Task to complete
Each line of the listing where the string "details" appears is to be identified and copied.
[Material provided]
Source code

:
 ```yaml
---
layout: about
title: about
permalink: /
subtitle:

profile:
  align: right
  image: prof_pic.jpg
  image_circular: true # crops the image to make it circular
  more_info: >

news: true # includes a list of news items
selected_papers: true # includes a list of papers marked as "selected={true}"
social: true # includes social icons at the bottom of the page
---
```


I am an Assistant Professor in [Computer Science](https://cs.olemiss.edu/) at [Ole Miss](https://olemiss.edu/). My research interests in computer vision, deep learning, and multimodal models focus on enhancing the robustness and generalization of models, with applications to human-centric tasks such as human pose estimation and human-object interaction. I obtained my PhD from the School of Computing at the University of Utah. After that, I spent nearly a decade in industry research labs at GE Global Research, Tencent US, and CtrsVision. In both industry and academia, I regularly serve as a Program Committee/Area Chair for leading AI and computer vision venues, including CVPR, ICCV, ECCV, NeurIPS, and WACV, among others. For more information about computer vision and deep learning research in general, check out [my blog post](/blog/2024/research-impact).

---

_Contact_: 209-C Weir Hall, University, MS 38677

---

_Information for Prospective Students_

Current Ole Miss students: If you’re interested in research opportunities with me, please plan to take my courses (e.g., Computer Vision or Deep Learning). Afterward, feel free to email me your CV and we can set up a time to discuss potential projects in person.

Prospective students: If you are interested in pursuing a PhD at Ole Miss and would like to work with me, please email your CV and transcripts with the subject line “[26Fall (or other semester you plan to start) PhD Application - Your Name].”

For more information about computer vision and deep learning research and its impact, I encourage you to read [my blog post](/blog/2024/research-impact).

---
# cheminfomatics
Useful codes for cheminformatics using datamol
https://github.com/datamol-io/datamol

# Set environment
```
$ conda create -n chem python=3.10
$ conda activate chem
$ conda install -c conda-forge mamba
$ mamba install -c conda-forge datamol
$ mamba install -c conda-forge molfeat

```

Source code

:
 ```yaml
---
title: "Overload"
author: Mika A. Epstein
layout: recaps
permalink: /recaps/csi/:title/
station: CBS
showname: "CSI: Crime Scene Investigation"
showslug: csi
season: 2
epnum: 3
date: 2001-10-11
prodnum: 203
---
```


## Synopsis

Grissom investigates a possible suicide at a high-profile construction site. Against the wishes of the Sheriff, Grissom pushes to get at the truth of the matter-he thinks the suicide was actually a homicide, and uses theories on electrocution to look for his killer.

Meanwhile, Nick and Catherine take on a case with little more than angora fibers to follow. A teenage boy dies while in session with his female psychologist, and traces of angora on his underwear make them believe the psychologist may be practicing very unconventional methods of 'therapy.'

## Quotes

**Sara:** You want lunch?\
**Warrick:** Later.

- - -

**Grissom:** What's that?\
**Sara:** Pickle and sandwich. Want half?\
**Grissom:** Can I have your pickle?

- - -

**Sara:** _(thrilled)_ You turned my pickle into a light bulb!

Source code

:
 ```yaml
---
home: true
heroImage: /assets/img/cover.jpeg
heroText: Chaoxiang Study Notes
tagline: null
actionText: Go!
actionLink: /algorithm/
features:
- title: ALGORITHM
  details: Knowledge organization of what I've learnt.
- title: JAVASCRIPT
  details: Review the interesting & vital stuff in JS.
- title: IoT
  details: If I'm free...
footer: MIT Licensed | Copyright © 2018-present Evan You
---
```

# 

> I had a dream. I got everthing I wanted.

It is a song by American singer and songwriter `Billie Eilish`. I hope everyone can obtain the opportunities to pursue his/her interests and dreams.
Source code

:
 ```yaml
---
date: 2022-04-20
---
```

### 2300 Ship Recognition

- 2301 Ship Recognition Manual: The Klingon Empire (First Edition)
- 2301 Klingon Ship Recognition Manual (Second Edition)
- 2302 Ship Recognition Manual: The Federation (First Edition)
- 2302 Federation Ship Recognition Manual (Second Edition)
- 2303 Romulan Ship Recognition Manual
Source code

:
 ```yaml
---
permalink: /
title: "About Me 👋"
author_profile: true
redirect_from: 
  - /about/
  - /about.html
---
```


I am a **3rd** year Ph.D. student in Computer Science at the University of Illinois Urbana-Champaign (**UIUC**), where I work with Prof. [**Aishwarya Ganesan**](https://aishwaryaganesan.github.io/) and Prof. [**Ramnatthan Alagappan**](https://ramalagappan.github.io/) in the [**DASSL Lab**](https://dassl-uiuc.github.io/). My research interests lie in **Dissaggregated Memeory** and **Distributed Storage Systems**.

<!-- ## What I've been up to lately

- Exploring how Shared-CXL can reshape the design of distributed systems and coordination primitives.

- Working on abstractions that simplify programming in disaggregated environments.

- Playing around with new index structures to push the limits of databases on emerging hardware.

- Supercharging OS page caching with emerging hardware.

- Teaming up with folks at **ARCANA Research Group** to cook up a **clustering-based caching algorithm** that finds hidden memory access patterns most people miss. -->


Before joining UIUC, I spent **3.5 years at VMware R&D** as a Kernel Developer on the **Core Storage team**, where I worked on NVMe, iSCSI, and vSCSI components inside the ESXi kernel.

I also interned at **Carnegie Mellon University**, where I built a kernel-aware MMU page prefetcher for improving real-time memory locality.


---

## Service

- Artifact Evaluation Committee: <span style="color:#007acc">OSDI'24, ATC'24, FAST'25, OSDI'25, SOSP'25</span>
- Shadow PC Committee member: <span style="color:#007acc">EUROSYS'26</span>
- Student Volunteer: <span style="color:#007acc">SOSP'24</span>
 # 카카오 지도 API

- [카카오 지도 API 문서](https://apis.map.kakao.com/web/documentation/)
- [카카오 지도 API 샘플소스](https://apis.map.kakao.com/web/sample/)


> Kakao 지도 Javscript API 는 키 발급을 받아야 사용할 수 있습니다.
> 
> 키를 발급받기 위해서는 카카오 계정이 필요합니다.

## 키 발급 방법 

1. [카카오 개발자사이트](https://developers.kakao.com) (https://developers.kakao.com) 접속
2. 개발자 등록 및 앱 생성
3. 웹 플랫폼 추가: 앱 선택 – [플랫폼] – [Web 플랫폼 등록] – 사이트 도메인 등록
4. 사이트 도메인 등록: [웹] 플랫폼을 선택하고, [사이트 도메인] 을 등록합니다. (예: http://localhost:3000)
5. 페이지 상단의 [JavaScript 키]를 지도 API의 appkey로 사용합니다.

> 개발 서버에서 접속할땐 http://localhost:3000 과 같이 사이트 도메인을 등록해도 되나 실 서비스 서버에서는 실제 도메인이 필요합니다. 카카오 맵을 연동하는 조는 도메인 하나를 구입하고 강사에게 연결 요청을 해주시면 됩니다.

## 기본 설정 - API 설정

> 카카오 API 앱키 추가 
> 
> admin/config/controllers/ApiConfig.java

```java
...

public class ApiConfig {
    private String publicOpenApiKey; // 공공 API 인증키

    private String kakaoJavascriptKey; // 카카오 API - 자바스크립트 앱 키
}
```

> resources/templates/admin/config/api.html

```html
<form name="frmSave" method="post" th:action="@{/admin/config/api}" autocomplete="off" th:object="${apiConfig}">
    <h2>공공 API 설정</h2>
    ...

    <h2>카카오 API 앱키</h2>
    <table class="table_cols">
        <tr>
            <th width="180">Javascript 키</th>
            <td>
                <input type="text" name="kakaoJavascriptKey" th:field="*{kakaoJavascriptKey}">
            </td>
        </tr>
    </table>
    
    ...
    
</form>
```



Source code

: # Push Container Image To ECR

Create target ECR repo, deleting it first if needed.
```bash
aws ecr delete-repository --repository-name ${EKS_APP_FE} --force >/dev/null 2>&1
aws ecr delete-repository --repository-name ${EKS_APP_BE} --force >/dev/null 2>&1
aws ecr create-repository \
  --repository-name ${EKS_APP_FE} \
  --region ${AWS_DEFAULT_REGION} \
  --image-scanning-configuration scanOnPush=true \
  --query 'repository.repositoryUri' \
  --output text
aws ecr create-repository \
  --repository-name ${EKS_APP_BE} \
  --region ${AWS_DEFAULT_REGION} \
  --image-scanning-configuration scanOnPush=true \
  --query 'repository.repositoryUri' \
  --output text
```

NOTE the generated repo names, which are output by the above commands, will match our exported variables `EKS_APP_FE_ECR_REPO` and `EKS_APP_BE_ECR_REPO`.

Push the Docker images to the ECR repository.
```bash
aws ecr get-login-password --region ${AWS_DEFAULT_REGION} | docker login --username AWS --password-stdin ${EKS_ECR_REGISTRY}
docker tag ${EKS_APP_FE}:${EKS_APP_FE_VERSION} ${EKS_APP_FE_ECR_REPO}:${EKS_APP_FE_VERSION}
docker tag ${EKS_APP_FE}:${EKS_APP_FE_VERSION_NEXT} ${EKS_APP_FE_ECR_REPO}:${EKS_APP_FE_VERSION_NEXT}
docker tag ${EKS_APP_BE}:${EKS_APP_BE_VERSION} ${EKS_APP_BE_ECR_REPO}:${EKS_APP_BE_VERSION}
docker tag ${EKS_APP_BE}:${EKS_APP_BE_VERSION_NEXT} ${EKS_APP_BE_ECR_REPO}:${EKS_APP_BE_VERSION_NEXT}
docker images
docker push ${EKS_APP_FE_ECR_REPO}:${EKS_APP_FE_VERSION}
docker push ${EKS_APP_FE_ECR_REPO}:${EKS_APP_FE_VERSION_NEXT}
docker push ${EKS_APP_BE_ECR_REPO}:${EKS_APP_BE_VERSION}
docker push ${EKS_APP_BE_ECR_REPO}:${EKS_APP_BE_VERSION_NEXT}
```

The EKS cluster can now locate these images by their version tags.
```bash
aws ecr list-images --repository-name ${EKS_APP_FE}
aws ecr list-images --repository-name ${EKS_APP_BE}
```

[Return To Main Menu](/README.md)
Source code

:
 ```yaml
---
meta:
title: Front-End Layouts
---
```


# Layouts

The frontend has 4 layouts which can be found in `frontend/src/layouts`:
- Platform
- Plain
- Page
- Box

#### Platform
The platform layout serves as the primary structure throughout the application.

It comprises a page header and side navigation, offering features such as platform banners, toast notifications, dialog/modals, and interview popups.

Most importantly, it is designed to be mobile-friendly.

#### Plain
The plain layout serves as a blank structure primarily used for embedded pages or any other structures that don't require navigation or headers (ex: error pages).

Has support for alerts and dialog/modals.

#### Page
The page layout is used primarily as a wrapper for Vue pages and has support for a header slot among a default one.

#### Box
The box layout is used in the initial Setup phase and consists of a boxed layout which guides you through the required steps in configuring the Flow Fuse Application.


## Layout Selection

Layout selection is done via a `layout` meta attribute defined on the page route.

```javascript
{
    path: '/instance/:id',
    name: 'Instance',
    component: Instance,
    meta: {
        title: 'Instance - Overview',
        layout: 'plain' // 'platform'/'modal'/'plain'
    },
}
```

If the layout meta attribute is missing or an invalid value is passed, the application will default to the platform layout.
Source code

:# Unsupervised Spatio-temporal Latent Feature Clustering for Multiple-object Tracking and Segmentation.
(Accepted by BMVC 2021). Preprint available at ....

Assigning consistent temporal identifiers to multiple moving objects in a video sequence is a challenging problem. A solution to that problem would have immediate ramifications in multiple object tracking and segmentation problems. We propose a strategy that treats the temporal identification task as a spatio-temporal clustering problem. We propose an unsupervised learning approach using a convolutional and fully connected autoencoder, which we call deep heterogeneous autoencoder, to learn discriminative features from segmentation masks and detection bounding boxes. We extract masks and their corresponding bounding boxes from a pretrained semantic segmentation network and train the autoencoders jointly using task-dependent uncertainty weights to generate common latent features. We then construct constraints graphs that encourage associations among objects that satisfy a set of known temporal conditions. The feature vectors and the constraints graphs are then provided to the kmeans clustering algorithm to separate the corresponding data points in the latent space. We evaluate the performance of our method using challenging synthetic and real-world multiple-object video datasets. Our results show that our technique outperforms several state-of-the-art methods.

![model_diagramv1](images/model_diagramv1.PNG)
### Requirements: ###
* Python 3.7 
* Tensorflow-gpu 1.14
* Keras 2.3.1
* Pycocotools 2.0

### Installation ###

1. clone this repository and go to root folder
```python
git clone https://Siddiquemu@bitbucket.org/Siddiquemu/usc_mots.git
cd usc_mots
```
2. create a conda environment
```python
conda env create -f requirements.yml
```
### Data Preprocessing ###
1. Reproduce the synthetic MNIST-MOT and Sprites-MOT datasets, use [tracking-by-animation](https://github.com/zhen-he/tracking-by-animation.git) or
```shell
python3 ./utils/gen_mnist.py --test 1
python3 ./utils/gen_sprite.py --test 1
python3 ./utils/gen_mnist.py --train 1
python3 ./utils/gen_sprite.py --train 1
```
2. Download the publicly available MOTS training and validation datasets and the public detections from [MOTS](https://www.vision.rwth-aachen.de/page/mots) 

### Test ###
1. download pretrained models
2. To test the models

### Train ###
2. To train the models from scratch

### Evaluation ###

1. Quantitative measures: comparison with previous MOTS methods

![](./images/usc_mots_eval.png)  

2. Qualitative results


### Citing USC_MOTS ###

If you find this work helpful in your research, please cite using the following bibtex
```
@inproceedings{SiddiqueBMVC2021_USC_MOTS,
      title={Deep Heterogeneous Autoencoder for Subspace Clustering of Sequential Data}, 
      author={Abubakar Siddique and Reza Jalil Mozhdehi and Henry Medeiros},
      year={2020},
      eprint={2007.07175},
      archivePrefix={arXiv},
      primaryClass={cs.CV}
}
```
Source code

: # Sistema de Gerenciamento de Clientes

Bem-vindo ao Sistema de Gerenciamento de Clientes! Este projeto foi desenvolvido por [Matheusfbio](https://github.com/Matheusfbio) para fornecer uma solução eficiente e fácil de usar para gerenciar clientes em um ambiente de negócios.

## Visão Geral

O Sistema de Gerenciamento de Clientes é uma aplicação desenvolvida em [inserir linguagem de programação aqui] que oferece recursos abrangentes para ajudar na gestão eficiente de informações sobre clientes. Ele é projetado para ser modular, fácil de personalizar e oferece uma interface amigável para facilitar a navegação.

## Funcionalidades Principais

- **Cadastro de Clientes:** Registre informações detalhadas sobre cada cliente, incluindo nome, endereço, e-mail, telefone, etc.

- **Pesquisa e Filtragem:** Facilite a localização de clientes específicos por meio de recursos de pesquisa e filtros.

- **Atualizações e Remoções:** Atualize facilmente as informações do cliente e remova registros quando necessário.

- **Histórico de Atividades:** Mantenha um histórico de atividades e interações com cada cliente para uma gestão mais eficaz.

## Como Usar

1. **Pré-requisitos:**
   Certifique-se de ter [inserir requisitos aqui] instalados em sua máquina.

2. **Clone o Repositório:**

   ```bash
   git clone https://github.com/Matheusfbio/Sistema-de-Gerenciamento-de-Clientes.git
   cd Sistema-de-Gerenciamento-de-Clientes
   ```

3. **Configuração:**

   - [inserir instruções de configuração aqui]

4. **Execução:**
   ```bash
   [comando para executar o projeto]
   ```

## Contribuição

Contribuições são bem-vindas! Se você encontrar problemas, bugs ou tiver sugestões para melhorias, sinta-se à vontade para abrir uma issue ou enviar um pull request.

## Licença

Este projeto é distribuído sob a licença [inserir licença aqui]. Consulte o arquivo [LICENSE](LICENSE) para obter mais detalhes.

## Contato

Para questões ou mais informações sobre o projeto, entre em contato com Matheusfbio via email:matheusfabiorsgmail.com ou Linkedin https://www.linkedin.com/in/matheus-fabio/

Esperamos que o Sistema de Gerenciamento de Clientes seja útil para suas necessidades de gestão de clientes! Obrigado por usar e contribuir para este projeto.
[/Material provided]
Exercise response
  details: Knowledge organization of what I've learnt.
  details: Review the interesting & vital stuff in JS.
  details: If I'm free...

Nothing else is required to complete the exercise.